#### RECORDS FOR THIS TASK:
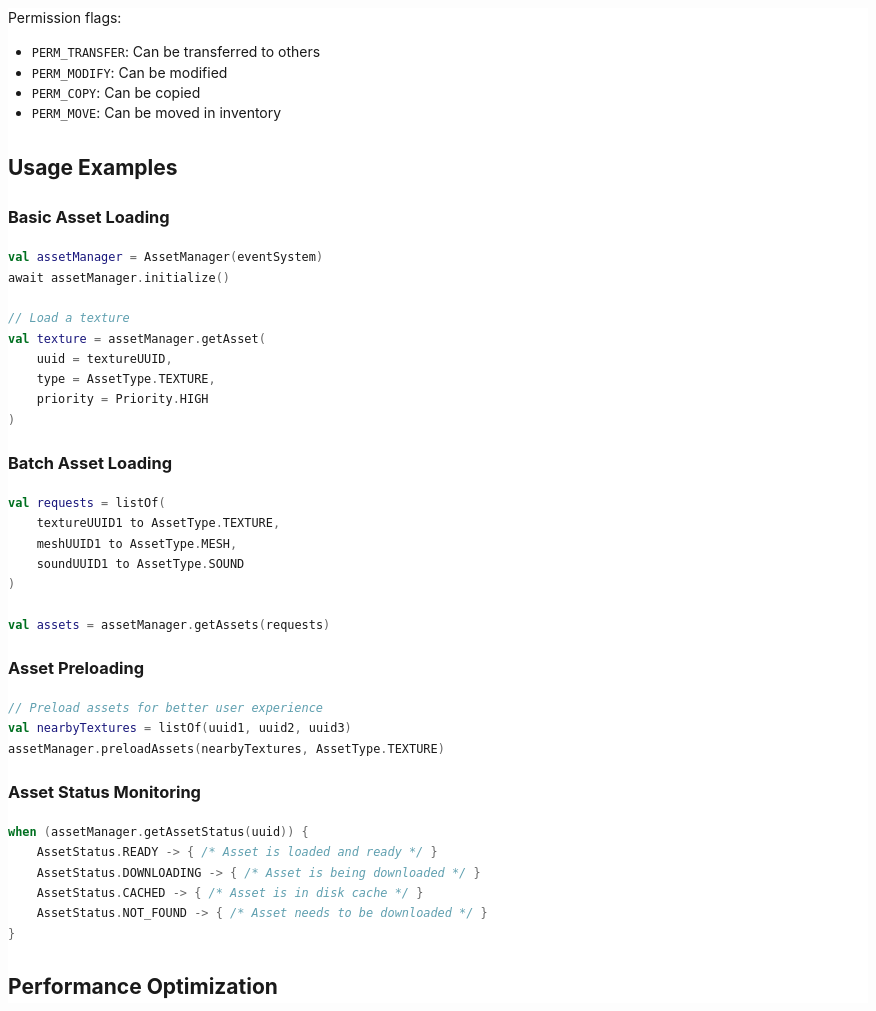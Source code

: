 Permission flags:
- `PERM_TRANSFER`: Can be transferred to others
- `PERM_MODIFY`: Can be modified
- `PERM_COPY`: Can be copied
- `PERM_MOVE`: Can be moved in inventory

## Usage Examples

### Basic Asset Loading
```kotlin
val assetManager = AssetManager(eventSystem)
await assetManager.initialize()

// Load a texture
val texture = assetManager.getAsset(
    uuid = textureUUID,
    type = AssetType.TEXTURE,
    priority = Priority.HIGH
)
```

### Batch Asset Loading
```kotlin
val requests = listOf(
    textureUUID1 to AssetType.TEXTURE,
    meshUUID1 to AssetType.MESH,
    soundUUID1 to AssetType.SOUND
)

val assets = assetManager.getAssets(requests)
```

### Asset Preloading
```kotlin
// Preload assets for better user experience
val nearbyTextures = listOf(uuid1, uuid2, uuid3)
assetManager.preloadAssets(nearbyTextures, AssetType.TEXTURE)
```

### Asset Status Monitoring
```kotlin
when (assetManager.getAssetStatus(uuid)) {
    AssetStatus.READY -> { /* Asset is loaded and ready */ }
    AssetStatus.DOWNLOADING -> { /* Asset is being downloaded */ }
    AssetStatus.CACHED -> { /* Asset is in disk cache */ }
    AssetStatus.NOT_FOUND -> { /* Asset needs to be downloaded */ }
}
```

## Performance Optimization
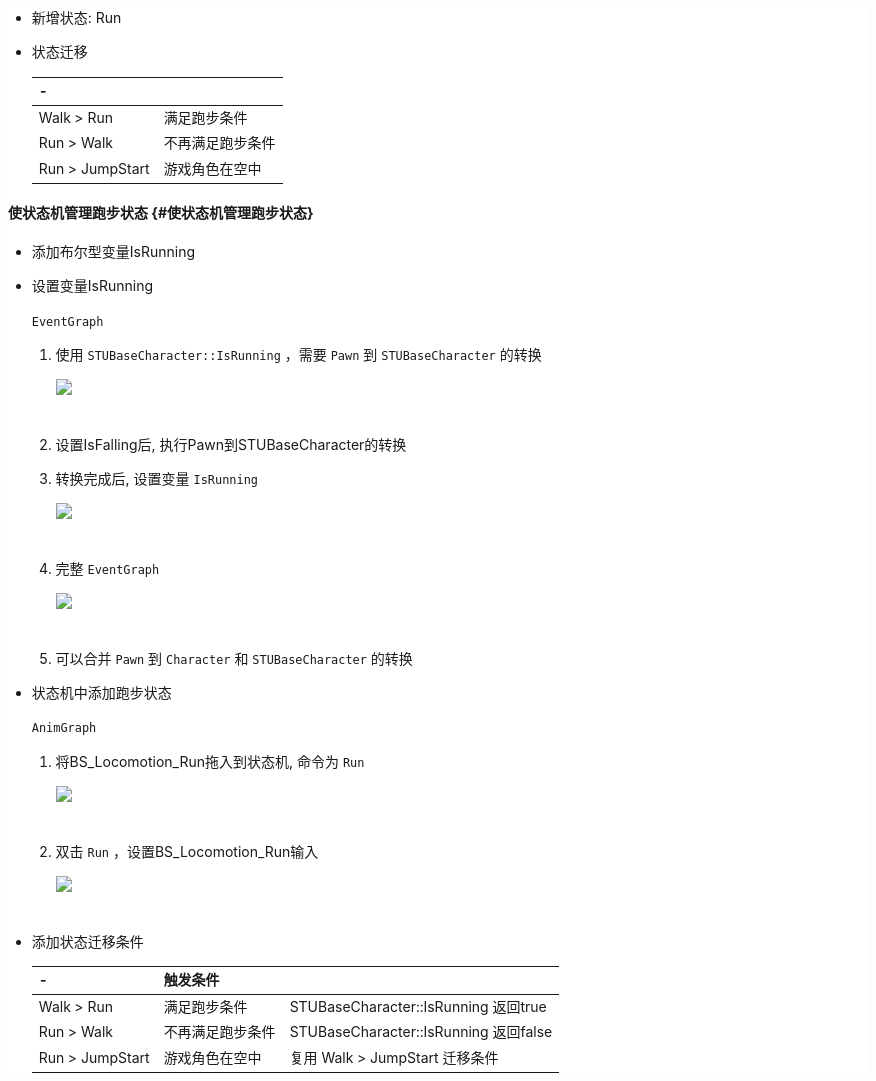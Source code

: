 

-  新增状态: Run



-  状态迁移

    | -                  |          |
    |--------------------|----------|
    | Walk &gt; Run      | 满足跑步条件 |
    | Run &gt; Walk      | 不再满足跑步条件 |
    | Run &gt; JumpStart | 游戏角色在空中 |


#### 使状态机管理跑步状态 {#使状态机管理跑步状态}



-  添加布尔型变量IsRunning



-  设置变量IsRunning

    `EventGraph` <br/>
    
    1.  使用 `STUBaseCharacter::IsRunning` ，需要 `Pawn` 到 `STUBaseCharacter` 的转换 <br/>
        
        <img src="/pic/角色和动画/实现Character跑步/添加跑步动画/ABP_BaseCharacter-EventGraph-STUBaseCharacter.png" width="800" /> <br/> <br/>
    2.  设置IsFalling后, 执行Pawn到STUBaseCharacter的转换 <br/>
    3.  转换完成后, 设置变量 `IsRunning` <br/>
        
        <img src="/pic/角色和动画/实现Character跑步/添加跑步动画/ABP_BaseCharacter-EventGraph-IsRunning.png" width="700" /> <br/> <br/>
    4.  完整 `EventGraph` <br/>
        
        <img src="/pic/角色和动画/实现Character跑步/添加跑步动画/ABP_BaseCharacter-EventGraph.png" width="1000" /> <br/> <br/>
    5.  可以合并 `Pawn` 到 `Character` 和 `STUBaseCharacter` 的转换 <br/>



-  状态机中添加跑步状态

    `AnimGraph` <br/>
    
    1.  将BS_Locomotion_Run拖入到状态机, 命令为 `Run` <br/>
        
        <img src="/pic/角色和动画/实现Character跑步/添加跑步动画/ABP_BaseCharacter-AnimGraph-Locomotion-AddRun.png" width="600" /> <br/> <br/>
    2.  双击 `Run` ，设置BS_Locomotion_Run输入 <br/>
        
        <img src="/pic/角色和动画/实现Character跑步/添加跑步动画/ABP_BaseCharacter-AnimGraph-Locomotion-Run.png" width="600" /> <br/> <br/>



-  添加状态迁移条件

    | -                  | 触发条件 |                                     |
    |--------------------|------|-------------------------------------|
    | Walk &gt; Run      | 满足跑步条件 | STUBaseCharacter::IsRunning 返回true |
    | Run &gt; Walk      | 不再满足跑步条件 | STUBaseCharacter::IsRunning 返回false |
    | Run &gt; JumpStart | 游戏角色在空中 | 复用 Walk &gt; JumpStart 迁移条件   |
    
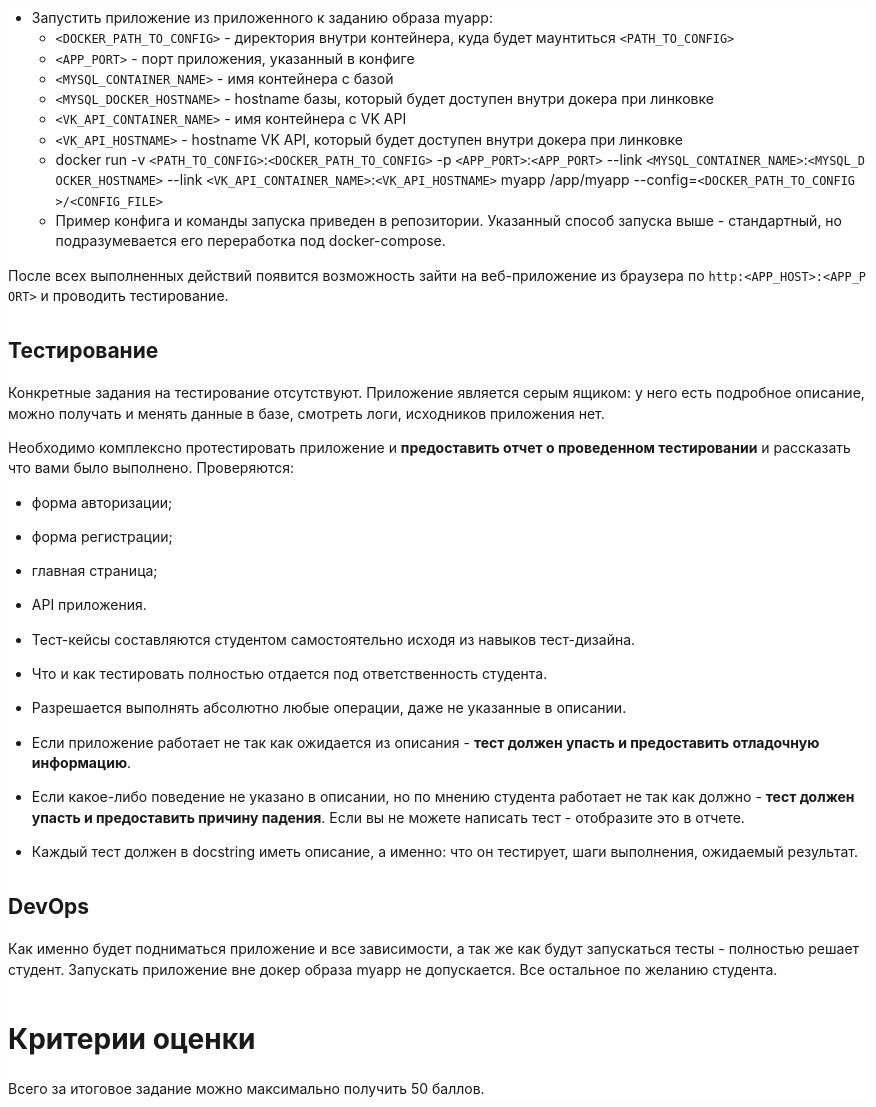 * Запустить приложение из приложенного к заданию образа myapp:
    * `<DOCKER_PATH_TO_CONFIG>` - директория внутри контейнера, куда будет маунтиться `<PATH_TO_CONFIG>`
    * `<APP_PORT>` - порт приложения, указанный в конфиге
    * `<MYSQL_CONTAINER_NAME>` - имя контейнера с базой
    * `<MYSQL_DOCKER_HOSTNAME>` - hostname базы, который будет доступен внутри докера при линковке
    * `<VK_API_CONTAINER_NAME>` - имя контейнера с VK API
    * `<VK_API_HOSTNAME>` - hostname VK API, который будет доступен внутри докера при линковке
    * docker run -v `<PATH_TO_CONFIG>`:`<DOCKER_PATH_TO_CONFIG>` -p `<APP_PORT>`:`<APP_PORT>` 
    --link `<MYSQL_CONTAINER_NAME>`:`<MYSQL_DOCKER_HOSTNAME>` 
    --link `<VK_API_CONTAINER_NAME>`:`<VK_API_HOSTNAME>`
    myapp /app/myapp --config=`<DOCKER_PATH_TO_CONFIG>/<CONFIG_FILE>`
    * Пример конфига и команды запуска приведен в репозитории. Указанный способ запуска выше - стандартный, но подразумевается его переработка под docker-compose.
    
    
После всех выполненных действий появится возможность зайти на веб-приложение из браузера по `http:<APP_HOST>:<APP_PORT>`
и проводить тестирование.


## Тестирование
Конкретные задания на тестирование отсутствуют. Приложение является серым ящиком: у него есть подробное 
описание, можно получать и менять данные в базе, смотреть логи, исходников приложения нет.

Необходимо комплексно протестировать приложение и **предоставить отчет о проведенном тестировании** и рассказать что вами было выполнено. Проверяются:
* форма авторизации;
* форма регистрации;
* главная страница;
* API приложения.


* Тест-кейсы составляются студентом самостоятельно исходя из навыков тест-дизайна.
* Что и как тестировать полностью отдается под ответственность студента.
* Разрешается выполнять абсолютно любые операции, даже не указанные в описании.
* Если приложение работает не так как ожидается из описания - **тест должен упасть и предоставить отладочную информацию**.
* Если какое-либо поведение не указано в описании, но по мнению студента работает не так как должно - **тест должен упасть
и предоставить причину падения**. Если вы не можете написать тест - отобразите это в отчете.
* Каждый тест должен в docstring иметь описание, а именно: что он тестирует, шаги выполнения, ожидаемый результат.


## DevOps
Как именно будет подниматься приложение и все зависимости, а так же как будут запускаться тесты - полностью решает студент.
Запускать приложение вне докер образа myapp не допускается. Все остальное по желанию студента.


# Критерии оценки
Всего за итоговое задание можно максимально получить 50 баллов.
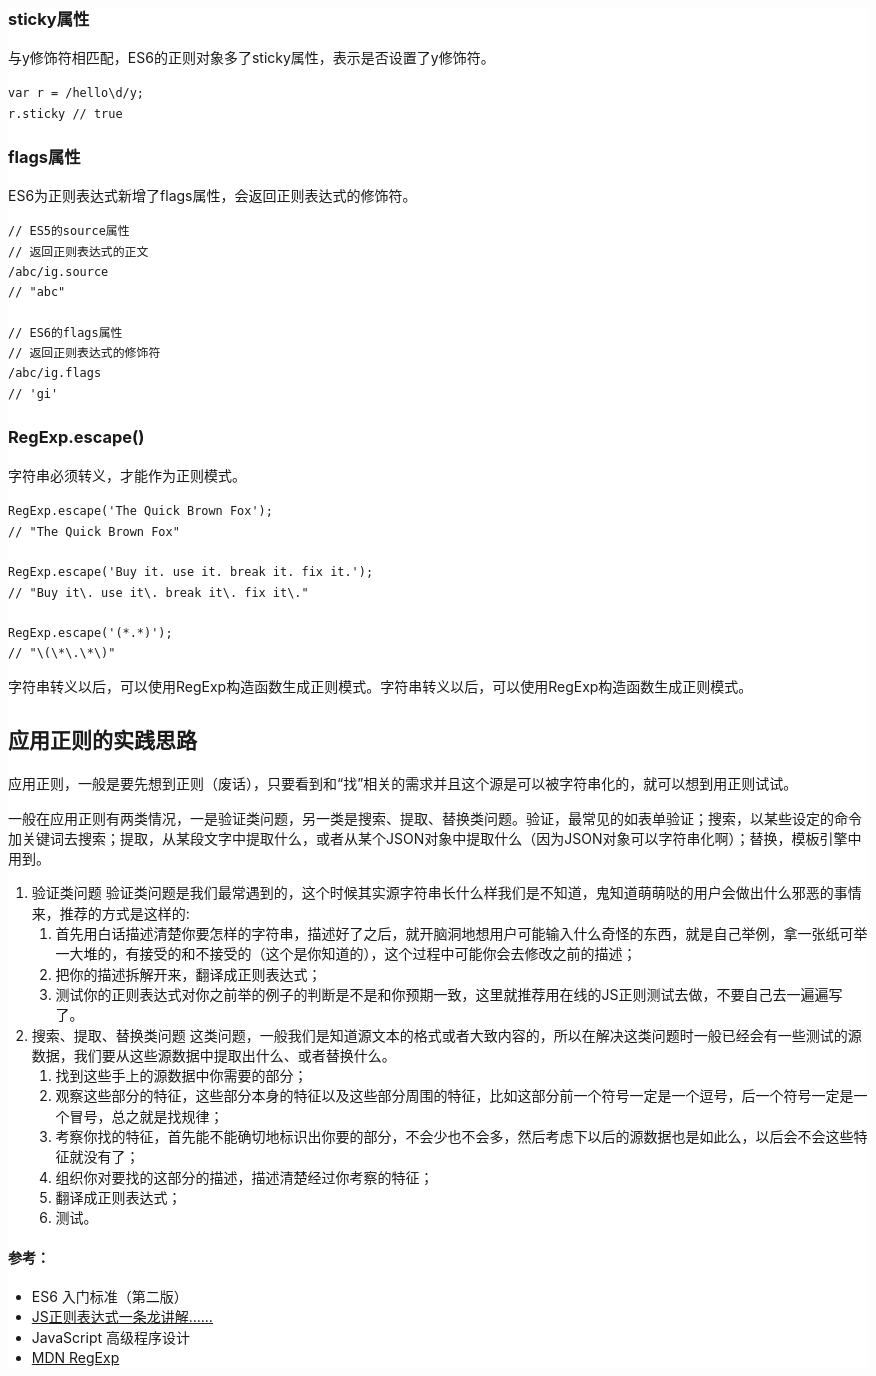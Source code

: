 ### sticky属性
与y修饰符相匹配，ES6的正则对象多了sticky属性，表示是否设置了y修饰符。
```
var r = /hello\d/y;
r.sticky // true
```
### flags属性

ES6为正则表达式新增了flags属性，会返回正则表达式的修饰符。
```
// ES5的source属性
// 返回正则表达式的正文
/abc/ig.source
// "abc"

// ES6的flags属性
// 返回正则表达式的修饰符
/abc/ig.flags
// 'gi'
```

### RegExp.escape()
字符串必须转义，才能作为正则模式。
```
RegExp.escape('The Quick Brown Fox');
// "The Quick Brown Fox"

RegExp.escape('Buy it. use it. break it. fix it.');
// "Buy it\. use it\. break it\. fix it\."

RegExp.escape('(*.*)');
// "\(\*\.\*\)"
```
字符串转义以后，可以使用RegExp构造函数生成正则模式。字符串转义以后，可以使用RegExp构造函数生成正则模式。

## 应用正则的实践思路

应用正则，一般是要先想到正则（废话），只要看到和“找”相关的需求并且这个源是可以被字符串化的，就可以想到用正则试试。

一般在应用正则有两类情况，一是验证类问题，另一类是搜索、提取、替换类问题。验证，最常见的如表单验证；搜索，以某些设定的命令加关键词去搜索；提取，从某段文字中提取什么，或者从某个JSON对象中提取什么（因为JSON对象可以字符串化啊）；替换，模板引擎中用到。

1. 验证类问题
验证类问题是我们最常遇到的，这个时候其实源字符串长什么样我们是不知道，鬼知道萌萌哒的用户会做出什么邪恶的事情来，推荐的方式是这样的:
    1. 首先用白话描述清楚你要怎样的字符串，描述好了之后，就开脑洞地想用户可能输入什么奇怪的东西，就是自己举例，拿一张纸可举一大堆的，有接受的和不接受的（这个是你知道的），这个过程中可能你会去修改之前的描述；
    1. 把你的描述拆解开来，翻译成正则表达式；
    3. 测试你的正则表达式对你之前举的例子的判断是不是和你预期一致，这里就推荐用在线的JS正则测试去做，不要自己去一遍遍写了。
2. 搜索、提取、替换类问题
这类问题，一般我们是知道源文本的格式或者大致内容的，所以在解决这类问题时一般已经会有一些测试的源数据，我们要从这些源数据中提取出什么、或者替换什么。
    1. 找到这些手上的源数据中你需要的部分；
    2. 观察这些部分的特征，这些部分本身的特征以及这些部分周围的特征，比如这部分前一个符号一定是一个逗号，后一个符号一定是一个冒号，总之就是找规律；
    3. 考察你找的特征，首先能不能确切地标识出你要的部分，不会少也不会多，然后考虑下以后的源数据也是如此么，以后会不会这些特征就没有了；
    4. 组织你对要找的这部分的描述，描述清楚经过你考察的特征；
    5. 翻译成正则表达式；
    6. 测试。    
#### 参考：
* ES6 入门标准（第二版）
* [JS正则表达式一条龙讲解……](https://segmentfault.com/a/1190000008088937)
*  JavaScript 高级程序设计
*  [MDN RegExp](https://developer.mozilla.org/zh-CN/docs/Web/JavaScript/Reference/Global_Objects/RegExp)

#### TRY IT:
Your task for the entries above: copy exactly the span starting with the line with "### RegExp.escape()" and going on through the line with "验证类问题是我们最常遇到的，", both lines included, and nothing else.

#### ANSWER BOX:
### RegExp.escape()
字符串必须转义，才能作为正则模式。
```
RegExp.escape('The Quick Brown Fox');
// "The Quick Brown Fox"

RegExp.escape('Buy it. use it. break it. fix it.');
// "Buy it\. use it\. break it\. fix it\."

RegExp.escape('(*.*)');
// "\(\*\.\*\)"
```
字符串转义以后，可以使用RegExp构造函数生成正则模式。字符串转义以后，可以使用RegExp构造函数生成正则模式。

## 应用正则的实践思路

应用正则，一般是要先想到正则（废话），只要看到和“找”相关的需求并且这个源是可以被字符串化的，就可以想到用正则试试。

一般在应用正则有两类情况，一是验证类问题，另一类是搜索、提取、替换类问题。验证，最常见的如表单验证；搜索，以某些设定的命令加关键词去搜索；提取，从某段文字中提取什么，或者从某个JSON对象中提取什么（因为JSON对象可以字符串化啊）；替换，模板引擎中用到。

1. 验证类问题
验证类问题是我们最常遇到的，这个时候其实源字符串长什么样我们是不知道，鬼知道萌萌哒的用户会做出什么邪恶的事情来，推荐的方式是这样的:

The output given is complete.